Burger King, Merck and Loews Release Earnings

Image via Shutterstock

Image via Shutterstock

Fast food hamburger chain Burger King Worldwide Inc. (NYE: BKW) posted third-quarter financials this morning for the period ended 30 September, 2013. The report shows that global comparable sales increased 0.9 percent and system wide sales increased 4.9 percent. Adjusted diluted EPS jumped 31.6 percent to $0.23 per share. Adjusted EBITDA grew 16.7 percent on an organic basis to $176 million. Adjusted EBITDA margin rose 2,822bps to 64 percent net restaurant growth of 133, which is a 111.1 percent increase from last year. BKW also reported that it increased its dividend from $0.06 per share in the third quarter to $0.07 per share for the fourth quarter.

BKW Chief Executive Officer, Daniel Schwartz commented, “Our positive momentum continued in the third quarter, as we delivered double-digit organic EBITDA growth and industry best-in-class margins.  We grew comparable sales across all three international regions and opened 133 net new restaurants globally.  In the U.S. and Canada, we launched SATISFRIES(TM), a first of its kind better-for-you French fry, which demonstrates our commitment to leading innovation in the QSR industry.  We believe that new products like this, combined with our focus on improving operations will enhance the guest experience and drive increased restaurant profitability.  Our exceptional franchisees, partners and employees are aligned to execute on our strategy and we expect to finish 2013 strong.”

Global healthcare firm Merck & Co., Inc. (NYSE: MRK) also released third-quarter earnings today. Earnings fell some 35 percent due to the company’s loss of exclusivity of the drug Singulair and restructuring of its research and development segment. Merck reported a profit of $1.12 billion, or $0.38 a share, down from $1.73 billion, or $0.56 a share, in 2012. Adjusted earnings were down at $0.92 from $0.95. Revenue dipped 4 percent to $11.03 billion and was down 2 percent exclusive of currency fluctuations.

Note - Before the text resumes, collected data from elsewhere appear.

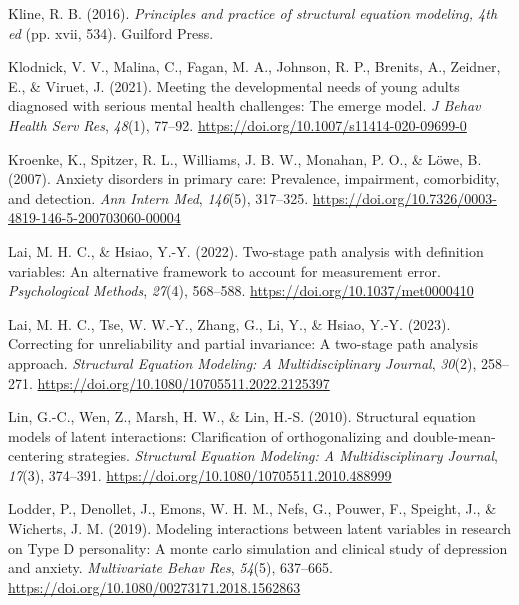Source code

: \documentclass[
  man]{apa7}
\newlength{\cslhangindent}
\newlength{\cslentryspacingunit} %
\newenvironment{CSLReferences}[2] %
 {%
  \setlength{\parindent}{0pt}
  \ifodd #1
  \let\oldpar\par
  \def\par{\hangindent=\cslhangindent\oldpar}
  \fi
  \setlength{\parskip}{#2\cslentryspacingunit}
 }%
 {}
\begin{document}
\begin{CSLReferences}{1}{0}
\leavevmode{}%
Kline, R. B. (2016). \emph{Principles and practice of structural equation modeling, 4th ed} (pp. xvii, 534). Guilford Press.

\leavevmode{}%
Klodnick, V. V., Malina, C., Fagan, M. A., Johnson, R. P., Brenits, A., Zeidner, E., \& Viruet, J. (2021). Meeting the developmental needs of young adults diagnosed with serious mental health challenges: The emerge model. \emph{J Behav Health Serv Res}, \emph{48}(1), 77--92. \url{https://doi.org/10.1007/s11414-020-09699-0}

\leavevmode{}%
Kroenke, K., Spitzer, R. L., Williams, J. B. W., Monahan, P. O., \& Löwe, B. (2007). Anxiety disorders in primary care: {Prevalence}, impairment, comorbidity, and detection. \emph{Ann Intern Med}, \emph{146}(5), 317--325. \url{https://doi.org/10.7326/0003-4819-146-5-200703060-00004}

\leavevmode{}%
Lai, M. H. C., \& Hsiao, Y.-Y. (2022). Two-stage path analysis with definition variables: {An} alternative framework to account for measurement error. \emph{Psychological Methods}, \emph{27}(4), 568--588. \url{https://doi.org/10.1037/met0000410}

\leavevmode{}%
Lai, M. H. C., Tse, W. W.-Y., Zhang, G., Li, Y., \& Hsiao, Y.-Y. (2023). Correcting for unreliability and partial invariance: {A} two-stage path analysis approach. \emph{Structural Equation Modeling: A Multidisciplinary Journal}, \emph{30}(2), 258--271. \url{https://doi.org/10.1080/10705511.2022.2125397}

\leavevmode{}%
Lin, G.-C., Wen, Z., Marsh, H. W., \& Lin, H.-S. (2010). Structural equation models of latent interactions: {Clarification} of orthogonalizing and double-mean-centering strategies. \emph{Structural Equation Modeling: A Multidisciplinary Journal}, \emph{17}(3), 374--391. \url{https://doi.org/10.1080/10705511.2010.488999}

\leavevmode{}%
Lodder, P., Denollet, J., Emons, W. H. M., Nefs, G., Pouwer, F., Speight, J., \& Wicherts, J. M. (2019). Modeling interactions between latent variables in research on {Type D} personality: {A} monte carlo simulation and clinical study of depression and anxiety. \emph{Multivariate Behav Res}, \emph{54}(5), 637--665. \url{https://doi.org/10.1080/00273171.2018.1562863}


\end{CSLReferences}
\end{document}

This quarter we delivered solid financial results, with strong contributions from our vaccine, immunology and HIV businesses, and effective cost management,” said Kenneth C. Frazier, chairman and chief executive officer, Merck. “We are improving productivity and focusing our R&D and commercial resources more precisely to enable our investments in the best opportunities for innovation and growth. We are encouraged that our combination hepatitis C regimen has joined our anti-PD-1 immunotherapy in being designated as a ‘breakthrough therapy’ by the FDA.”

Diversified holding company Loews Corporation (NYSE: L) saw net income for the 2013 third quarter of $282 million, or $0.73 per share, compared to $177 million, or $0.45 per share, in the same quarter in 2012. Net income for the nine months ended September 30, 2013 was $793 million, or $2.03 per share, compared to $600 million, or $1.51 per share, in the prior year period. In addition, during the three and nine months ended September 30, 2013, the company purchased 0.9 million and 4.9 million shares of its common stock at cost of $41 million and $218 million.

A conference call to discuss the third-quarter results of Loews Corporation has been scheduled for 11:00 a.m. ET, today.

Disclosure: The author has no position in the stocks mentioned in this article, and does not intend to initiate any position in the next 48 hours.